As cassações de mandatos e direitos políticos de parlamentares e outros ativistas sociais por parte da ditadura militar instaurada em 31 de março de 1964 no país provocaram polêmicas acirradas na Paraíba em torno de responsabilidades ou envolvimento de agentes de expressão que estavam no poder. Último governador eleito em plena vigência do regime que durou até 1985 e que completará 55 anos esta semana, João Agripino Filho foi tido como mentor de algumas cassações, devido ao trânsito privilegiado nas esferas centrais em Brasília. A este repórter, disse que, na verdade, conseguira evitar a degola de muitos dos que figuravam no índex, não tendo poderes plenipotenciários para barrar punições injustas ou inexplicáveis.

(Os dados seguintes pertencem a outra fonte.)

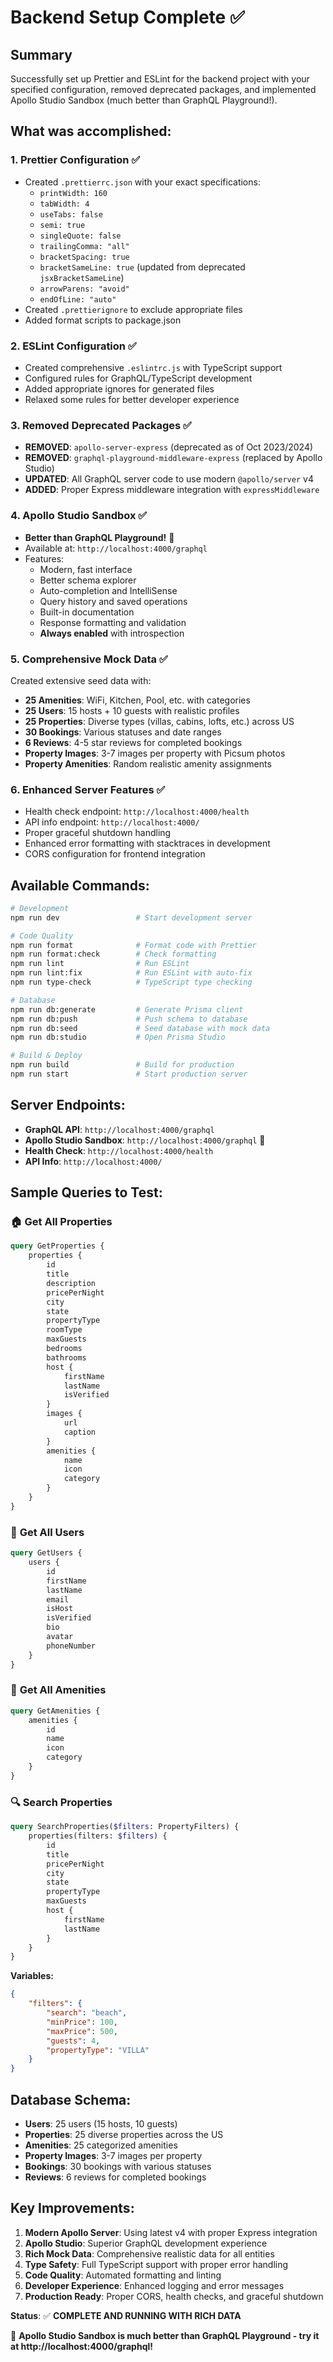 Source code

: # Backend Setup Complete ✅

## Summary

Successfully set up Prettier and ESLint for the backend project with your specified configuration, removed deprecated packages, and implemented Apollo Studio Sandbox (much better than GraphQL Playground!).

## What was accomplished:

### 1. **Prettier Configuration** ✅

- Created `.prettierrc.json` with your exact specifications:
    - `printWidth: 160`
    - `tabWidth: 4`
    - `useTabs: false`
    - `semi: true`
    - `singleQuote: false`
    - `trailingComma: "all"`
    - `bracketSpacing: true`
    - `bracketSameLine: true` (updated from deprecated `jsxBracketSameLine`)
    - `arrowParens: "avoid"`
    - `endOfLine: "auto"`
- Created `.prettierignore` to exclude appropriate files
- Added format scripts to package.json

### 2. **ESLint Configuration** ✅

- Created comprehensive `.eslintrc.js` with TypeScript support
- Configured rules for GraphQL/TypeScript development
- Added appropriate ignores for generated files
- Relaxed some rules for better developer experience

### 3. **Removed Deprecated Packages** ✅

- **REMOVED**: `apollo-server-express` (deprecated as of Oct 2023/2024)
- **REMOVED**: `graphql-playground-middleware-express` (replaced by Apollo Studio)
- **UPDATED**: All GraphQL server code to use modern `@apollo/server` v4
- **ADDED**: Proper Express middleware integration with `expressMiddleware`

### 4. **Apollo Studio Sandbox** ✅

- **Better than GraphQL Playground!** 🎉
- Available at: `http://localhost:4000/graphql`
- Features:
    - Modern, fast interface
    - Better schema explorer
    - Auto-completion and IntelliSense
    - Query history and saved operations
    - Built-in documentation
    - Response formatting and validation
    - **Always enabled** with introspection

### 5. **Comprehensive Mock Data** ✅

Created extensive seed data with:

- **25 Amenities**: WiFi, Kitchen, Pool, etc. with categories
- **25 Users**: 15 hosts + 10 guests with realistic profiles
- **25 Properties**: Diverse types (villas, cabins, lofts, etc.) across US
- **30 Bookings**: Various statuses and date ranges
- **6 Reviews**: 4-5 star reviews for completed bookings
- **Property Images**: 3-7 images per property with Picsum photos
- **Property Amenities**: Random realistic amenity assignments

### 6. **Enhanced Server Features** ✅

- Health check endpoint: `http://localhost:4000/health`
- API info endpoint: `http://localhost:4000/`
- Proper graceful shutdown handling
- Enhanced error formatting with stacktraces in development
- CORS configuration for frontend integration

## Available Commands:

```bash
# Development
npm run dev                 # Start development server

# Code Quality
npm run format              # Format code with Prettier
npm run format:check        # Check formatting
npm run lint                # Run ESLint
npm run lint:fix            # Run ESLint with auto-fix
npm run type-check          # TypeScript type checking

# Database
npm run db:generate         # Generate Prisma client
npm run db:push             # Push schema to database
npm run db:seed             # Seed database with mock data
npm run db:studio           # Open Prisma Studio

# Build & Deploy
npm run build               # Build for production
npm run start               # Start production server
```

## Server Endpoints:

- **GraphQL API**: `http://localhost:4000/graphql`
- **Apollo Studio Sandbox**: `http://localhost:4000/graphql` 🚀
- **Health Check**: `http://localhost:4000/health`
- **API Info**: `http://localhost:4000/`

## Sample Queries to Test:

### 🏠 **Get All Properties**

```graphql
query GetProperties {
    properties {
        id
        title
        description
        pricePerNight
        city
        state
        propertyType
        roomType
        maxGuests
        bedrooms
        bathrooms
        host {
            firstName
            lastName
            isVerified
        }
        images {
            url
            caption
        }
        amenities {
            name
            icon
            category
        }
    }
}
```

### 👥 **Get All Users**

```graphql
query GetUsers {
    users {
        id
        firstName
        lastName
        email
        isHost
        isVerified
        bio
        avatar
        phoneNumber
    }
}
```

### 🎯 **Get All Amenities**

```graphql
query GetAmenities {
    amenities {
        id
        name
        icon
        category
    }
}
```

### 🔍 **Search Properties**

```graphql
query SearchProperties($filters: PropertyFilters) {
    properties(filters: $filters) {
        id
        title
        pricePerNight
        city
        state
        propertyType
        maxGuests
        host {
            firstName
            lastName
        }
    }
}
```

**Variables:**

```json
{
    "filters": {
        "search": "beach",
        "minPrice": 100,
        "maxPrice": 500,
        "guests": 4,
        "propertyType": "VILLA"
    }
}
```

## Database Schema:

- **Users**: 25 users (15 hosts, 10 guests)
- **Properties**: 25 diverse properties across the US
- **Amenities**: 25 categorized amenities
- **Property Images**: 3-7 images per property
- **Bookings**: 30 bookings with various statuses
- **Reviews**: 6 reviews for completed bookings

## Key Improvements:

1. **Modern Apollo Server**: Using latest v4 with proper Express integration
2. **Apollo Studio**: Superior GraphQL development experience
3. **Rich Mock Data**: Comprehensive realistic data for all entities
4. **Type Safety**: Full TypeScript support with proper error handling
5. **Code Quality**: Automated formatting and linting
6. **Developer Experience**: Enhanced logging and error messages
7. **Production Ready**: Proper CORS, health checks, and graceful shutdown

**Status**: ✅ **COMPLETE AND RUNNING WITH RICH DATA**

🎉 **Apollo Studio Sandbox is much better than GraphQL Playground - try it at http://localhost:4000/graphql!**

Seu filho, João Agripino de Vasconcelos Maia (João Neto), que foi deputado federal constituinte e candidato a governador da Paraíba em 1990, reagiu com veemência a insinuações do historiador José Octávio de Arruda Melo de que o pai teve a ver com todas as cassações. Quando não as promoveu diretamente, ficou calado. Nada foi feito sem a anuência de João Agripino, proclamou José Octávio. Além de José Octávio, os ex-deputados José Joffilly e Antônio Vital do Rêgo fizeram insinuações nessa linha. João Neto disse que não iria permitir que maculassem a memória do pai com fatos mentirosos ou que distorçam a realidade. Asseverou que, pela sua conduta pessoal em incontáveis episódios da sua vida pública, Agripino seria incapaz de pedir a cassação de quem quer que fosse, ainda que se tratasse do inimigo mais renhido.
E exemplificou: Ele ofereceu abrigo a Arthur Virgílio, líder de João Goulart no Senado, a Celso Furtado, José Medeiros, quando da iminência da prisão. Mandou soltar Luiz Travassos, presidente da União Nacional dos Estudantes, UNE, preso em João Pessoa e procurado pelo regime militar, bem como inúmeros colegas dele. Meu pai apelou ao então deputado Humberto Lucena no sentido de que moderasse seus ataques ao regime, pois estavam querendo sua cabeça. Humberto foi líder do MDB na vigência da ditadura militar, implantada com apoio de segmentos da sociedade civil, e fez pronunciamentos enérgicos denunciando violações de direitos humanos, a exemplo da prática de torturas contra presos políticos.
– Certa feita, quase de madrugada, atendi uma ligação telefônica do Palácio do Planalto. Era o general Jayme Portela. Queria comunicar a João Agripino que não fora possível evitar a cassação de Newton Rique, prefeito de Campina Grande. Meu pai, com a franqueza habitual, considerou absurdo o ato. Agiu corretamente com Pedro Gondim, vítima do arbítrio, prevenindo-o da intenção dos militares em subtrair seus direitos políticos. E com a mesma autoridade que caracterizou a vida pública retilínea, disse ao general Samuel Alves Corrêa, comandante do Grupamento de Engenharia, que não demitiria os secretários Antônio Mariz, Juarez Farias e Otacílio Silveira, acusados serem contrários à ideologia da revolução relatou João Agripino Neto. Esse depoimento consta do perfil de João Agripino no livro A Fala do Poder, de autoria deste repórter.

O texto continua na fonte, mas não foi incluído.